((
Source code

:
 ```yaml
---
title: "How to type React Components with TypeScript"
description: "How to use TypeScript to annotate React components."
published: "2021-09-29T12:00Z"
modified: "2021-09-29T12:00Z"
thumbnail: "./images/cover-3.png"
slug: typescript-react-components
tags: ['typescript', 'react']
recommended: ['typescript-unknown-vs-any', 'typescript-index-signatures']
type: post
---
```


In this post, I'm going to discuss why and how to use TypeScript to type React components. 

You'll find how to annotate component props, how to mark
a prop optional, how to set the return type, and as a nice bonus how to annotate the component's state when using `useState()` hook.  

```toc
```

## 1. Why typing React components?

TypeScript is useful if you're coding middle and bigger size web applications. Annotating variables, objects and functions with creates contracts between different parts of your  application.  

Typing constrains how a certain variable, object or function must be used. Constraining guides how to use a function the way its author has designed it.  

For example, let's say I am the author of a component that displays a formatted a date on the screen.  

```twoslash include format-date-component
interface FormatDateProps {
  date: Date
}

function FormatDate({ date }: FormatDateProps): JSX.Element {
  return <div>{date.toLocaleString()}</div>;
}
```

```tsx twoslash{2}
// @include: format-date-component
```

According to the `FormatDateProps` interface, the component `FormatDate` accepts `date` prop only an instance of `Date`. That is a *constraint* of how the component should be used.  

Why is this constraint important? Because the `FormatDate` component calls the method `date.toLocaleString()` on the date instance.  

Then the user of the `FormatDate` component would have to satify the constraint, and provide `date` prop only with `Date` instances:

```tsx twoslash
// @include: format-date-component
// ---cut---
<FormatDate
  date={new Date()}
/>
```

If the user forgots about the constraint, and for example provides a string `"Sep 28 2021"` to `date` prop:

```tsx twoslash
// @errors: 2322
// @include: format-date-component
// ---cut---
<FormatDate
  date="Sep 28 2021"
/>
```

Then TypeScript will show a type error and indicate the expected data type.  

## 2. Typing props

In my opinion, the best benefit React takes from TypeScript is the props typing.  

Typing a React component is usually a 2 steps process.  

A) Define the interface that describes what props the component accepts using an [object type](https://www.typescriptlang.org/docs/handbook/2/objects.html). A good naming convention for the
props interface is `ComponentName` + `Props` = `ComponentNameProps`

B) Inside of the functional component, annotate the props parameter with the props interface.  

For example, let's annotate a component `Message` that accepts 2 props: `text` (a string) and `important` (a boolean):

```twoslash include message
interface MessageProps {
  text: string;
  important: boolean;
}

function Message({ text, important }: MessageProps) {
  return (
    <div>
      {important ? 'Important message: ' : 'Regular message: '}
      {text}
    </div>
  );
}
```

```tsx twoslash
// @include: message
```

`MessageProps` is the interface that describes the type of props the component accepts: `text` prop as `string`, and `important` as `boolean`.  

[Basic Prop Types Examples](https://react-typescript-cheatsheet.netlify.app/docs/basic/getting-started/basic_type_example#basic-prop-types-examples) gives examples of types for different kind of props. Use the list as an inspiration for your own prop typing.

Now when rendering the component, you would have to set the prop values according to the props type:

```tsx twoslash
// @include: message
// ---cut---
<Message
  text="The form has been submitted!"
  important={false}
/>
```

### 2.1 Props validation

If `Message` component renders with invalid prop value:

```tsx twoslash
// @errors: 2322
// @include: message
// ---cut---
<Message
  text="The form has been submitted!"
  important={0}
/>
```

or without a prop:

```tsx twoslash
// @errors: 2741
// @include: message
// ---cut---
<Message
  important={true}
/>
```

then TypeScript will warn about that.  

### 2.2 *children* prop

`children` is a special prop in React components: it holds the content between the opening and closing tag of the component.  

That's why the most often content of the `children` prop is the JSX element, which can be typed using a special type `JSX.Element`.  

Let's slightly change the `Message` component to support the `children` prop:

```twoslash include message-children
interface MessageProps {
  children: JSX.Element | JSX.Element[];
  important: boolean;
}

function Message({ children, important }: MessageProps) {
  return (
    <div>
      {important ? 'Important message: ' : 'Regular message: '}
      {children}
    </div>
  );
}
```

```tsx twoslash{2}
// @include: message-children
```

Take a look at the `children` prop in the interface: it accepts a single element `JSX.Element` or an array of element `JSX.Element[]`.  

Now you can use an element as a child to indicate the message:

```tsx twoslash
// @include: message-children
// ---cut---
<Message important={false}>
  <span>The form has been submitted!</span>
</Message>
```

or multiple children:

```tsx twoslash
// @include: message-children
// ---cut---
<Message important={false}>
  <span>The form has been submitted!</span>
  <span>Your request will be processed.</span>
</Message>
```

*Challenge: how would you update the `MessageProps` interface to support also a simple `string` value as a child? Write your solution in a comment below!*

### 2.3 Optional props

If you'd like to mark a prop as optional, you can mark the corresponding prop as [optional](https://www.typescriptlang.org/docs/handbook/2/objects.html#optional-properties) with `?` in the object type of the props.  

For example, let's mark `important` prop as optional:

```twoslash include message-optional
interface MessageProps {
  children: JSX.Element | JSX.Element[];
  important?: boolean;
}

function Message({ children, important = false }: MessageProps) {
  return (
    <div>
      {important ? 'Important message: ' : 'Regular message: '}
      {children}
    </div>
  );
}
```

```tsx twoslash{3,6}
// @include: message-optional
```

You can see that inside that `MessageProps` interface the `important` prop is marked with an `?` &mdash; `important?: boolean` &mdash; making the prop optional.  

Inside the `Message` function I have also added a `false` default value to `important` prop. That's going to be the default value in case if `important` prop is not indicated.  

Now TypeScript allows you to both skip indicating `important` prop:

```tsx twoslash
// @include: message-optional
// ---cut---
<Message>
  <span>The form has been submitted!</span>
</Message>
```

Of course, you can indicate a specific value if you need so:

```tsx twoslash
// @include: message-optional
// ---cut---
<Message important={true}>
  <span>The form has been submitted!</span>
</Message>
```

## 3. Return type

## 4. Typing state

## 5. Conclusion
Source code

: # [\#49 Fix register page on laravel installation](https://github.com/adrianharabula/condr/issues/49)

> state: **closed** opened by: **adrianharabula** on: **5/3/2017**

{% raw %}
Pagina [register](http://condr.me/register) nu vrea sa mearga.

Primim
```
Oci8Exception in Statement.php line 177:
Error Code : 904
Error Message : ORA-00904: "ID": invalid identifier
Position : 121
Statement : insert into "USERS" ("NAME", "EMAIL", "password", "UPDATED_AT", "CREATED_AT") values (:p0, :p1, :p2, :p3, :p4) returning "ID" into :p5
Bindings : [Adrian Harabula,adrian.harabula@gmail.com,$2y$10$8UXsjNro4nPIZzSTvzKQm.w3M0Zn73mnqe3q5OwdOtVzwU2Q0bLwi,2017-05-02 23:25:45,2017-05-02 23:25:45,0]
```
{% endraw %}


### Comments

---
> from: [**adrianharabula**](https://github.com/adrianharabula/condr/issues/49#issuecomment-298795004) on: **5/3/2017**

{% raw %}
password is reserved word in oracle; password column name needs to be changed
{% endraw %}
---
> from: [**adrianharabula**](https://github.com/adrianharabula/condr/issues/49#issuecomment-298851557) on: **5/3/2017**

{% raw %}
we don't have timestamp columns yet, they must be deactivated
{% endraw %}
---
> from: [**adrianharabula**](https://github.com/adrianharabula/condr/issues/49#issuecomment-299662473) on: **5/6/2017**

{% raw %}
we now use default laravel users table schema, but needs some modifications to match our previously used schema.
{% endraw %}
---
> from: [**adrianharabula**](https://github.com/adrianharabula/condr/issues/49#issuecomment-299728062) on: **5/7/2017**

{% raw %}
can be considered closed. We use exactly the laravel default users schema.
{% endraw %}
))
From the opening line of the data above through the line holding "TypeScript is useful", give every line again exactly as it stands.

Source code

:
 ```yaml
---
title: "How to type React Components with TypeScript"
description: "How to use TypeScript to annotate React components."
published: "2021-09-29T12:00Z"
modified: "2021-09-29T12:00Z"
thumbnail: "./images/cover-3.png"
slug: typescript-react-components
tags: ['typescript', 'react']
recommended: ['typescript-unknown-vs-any', 'typescript-index-signatures']
type: post
---
```


In this post, I'm going to discuss why and how to use TypeScript to type React components. 

You'll find how to annotate component props, how to mark
a prop optional, how to set the return type, and as a nice bonus how to annotate the component's state when using `useState()` hook.  

```toc
```

## 1. Why typing React components?

TypeScript is useful if you're coding middle and bigger size web applications. Annotating variables, objects and functions with creates contracts between different parts of your  application.  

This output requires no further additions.